▶ [YOUR OBJECTIVE]: Retype the records below word for word and omit any image.

----

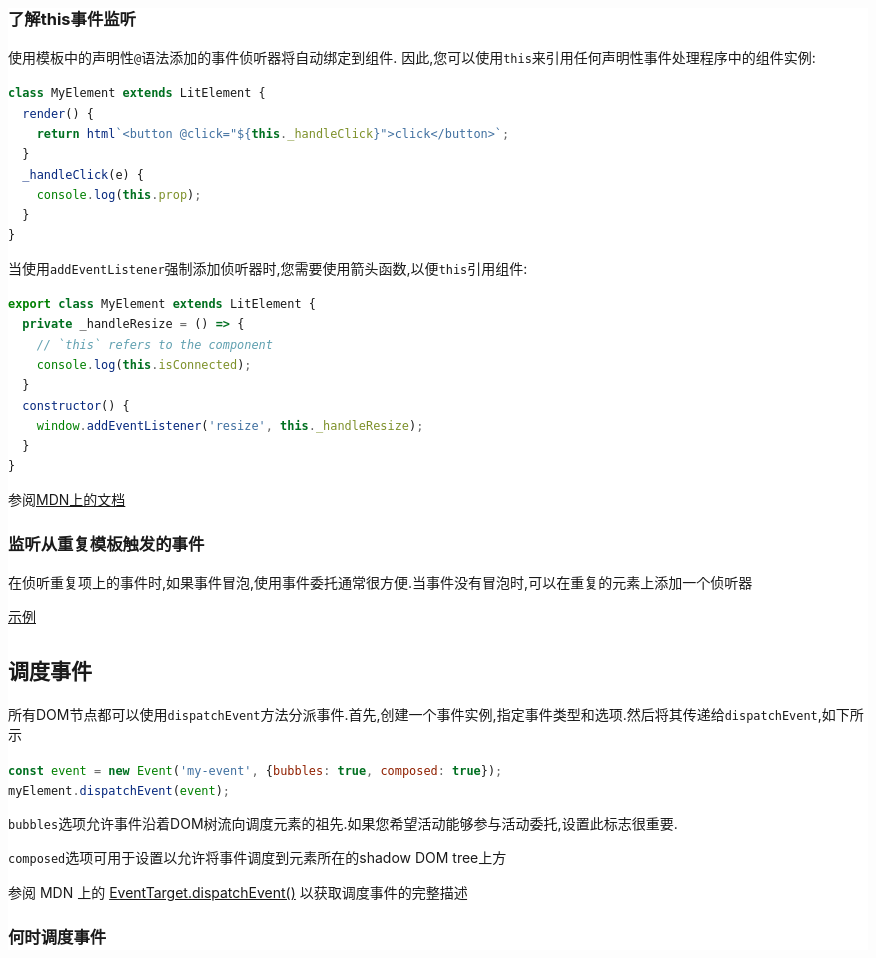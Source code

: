 ### 了解this事件监听

使用模板中的声明性`@`语法添加的事件侦听器将自动绑定到组件.
因此,您可以使用`this`来引用任何声明性事件处理程序中的组件实例:

```js
class MyElement extends LitElement {
  render() {
    return html`<button @click="${this._handleClick}">click</button>`;
  }
  _handleClick(e) {
    console.log(this.prop);
  }
}
```

当使用`addEventListener`强制添加侦听器时,您需要使用箭头函数,以便`this`引用组件:

```js
export class MyElement extends LitElement {
  private _handleResize = () => {
    // `this` refers to the component
    console.log(this.isConnected);
  }
  constructor() {
    window.addEventListener('resize', this._handleResize);
  }
}
```

参阅[MDN上的文档](https://developer.mozilla.org/en-US/docs/Web/JavaScript/Reference/Operators/this)

### 监听从重复模板触发的事件

在侦听重复项上的事件时,如果事件冒泡,使用事件委托通常很方便.当事件没有冒泡时,可以在重复的元素上添加一个侦听器

[示例](https://lit.dev/playground/#sample=docs/components/events/list)

## 调度事件

所有DOM节点都可以使用`dispatchEvent`方法分派事件.首先,创建一个事件实例,指定事件类型和选项.然后将其传递给`dispatchEvent`,如下所示

```js
const event = new Event('my-event', {bubbles: true, composed: true});
myElement.dispatchEvent(event);
```

`bubbles`选项允许事件沿着DOM树流向调度元素的祖先.如果您希望活动能够参与活动委托,设置此标志很重要.

`composed`选项可用于设置以允许将事件调度到元素所在的shadow DOM tree上方

参阅 MDN 上的 [EventTarget.dispatchEvent()](https://developer.mozilla.org/en-US/docs/Web/API/EventTarget/dispatchEvent) 以获取调度事件的完整描述

### 何时调度事件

----

▶ [ANSWER BOX]:
Source code

: ### 了解this事件监听

使用模板中的声明性`@`语法添加的事件侦听器将自动绑定到组件.
因此,您可以使用`this`来引用任何声明性事件处理程序中的组件实例:

```js
class MyElement extends LitElement {
  render() {
    return html`<button @click="${this._handleClick}">click</button>`;
  }
  _handleClick(e) {
    console.log(this.prop);
  }
}
```

当使用`addEventListener`强制添加侦听器时,您需要使用箭头函数,以便`this`引用组件:

```js
export class MyElement extends LitElement {
  private _handleResize = () => {
    // `this` refers to the component
    console.log(this.isConnected);
  }
  constructor() {
    window.addEventListener('resize', this._handleResize);
  }
}
```

参阅[MDN上的文档](https://developer.mozilla.org/en-US/docs/Web/JavaScript/Reference/Operators/this)

### 监听从重复模板触发的事件

在侦听重复项上的事件时,如果事件冒泡,使用事件委托通常很方便.当事件没有冒泡时,可以在重复的元素上添加一个侦听器

[示例](https://lit.dev/playground/#sample=docs/components/events/list)

## 调度事件

所有DOM节点都可以使用`dispatchEvent`方法分派事件.首先,创建一个事件实例,指定事件类型和选项.然后将其传递给`dispatchEvent`,如下所示

```js
const event = new Event('my-event', {bubbles: true, composed: true});
myElement.dispatchEvent(event);
```

`bubbles`选项允许事件沿着DOM树流向调度元素的祖先.如果您希望活动能够参与活动委托,设置此标志很重要.

`composed`选项可用于设置以允许将事件调度到元素所在的shadow DOM tree上方

参阅 MDN 上的 [EventTarget.dispatchEvent()](https://developer.mozilla.org/en-US/docs/Web/API/EventTarget/dispatchEvent) 以获取调度事件的完整描述

### 何时调度事件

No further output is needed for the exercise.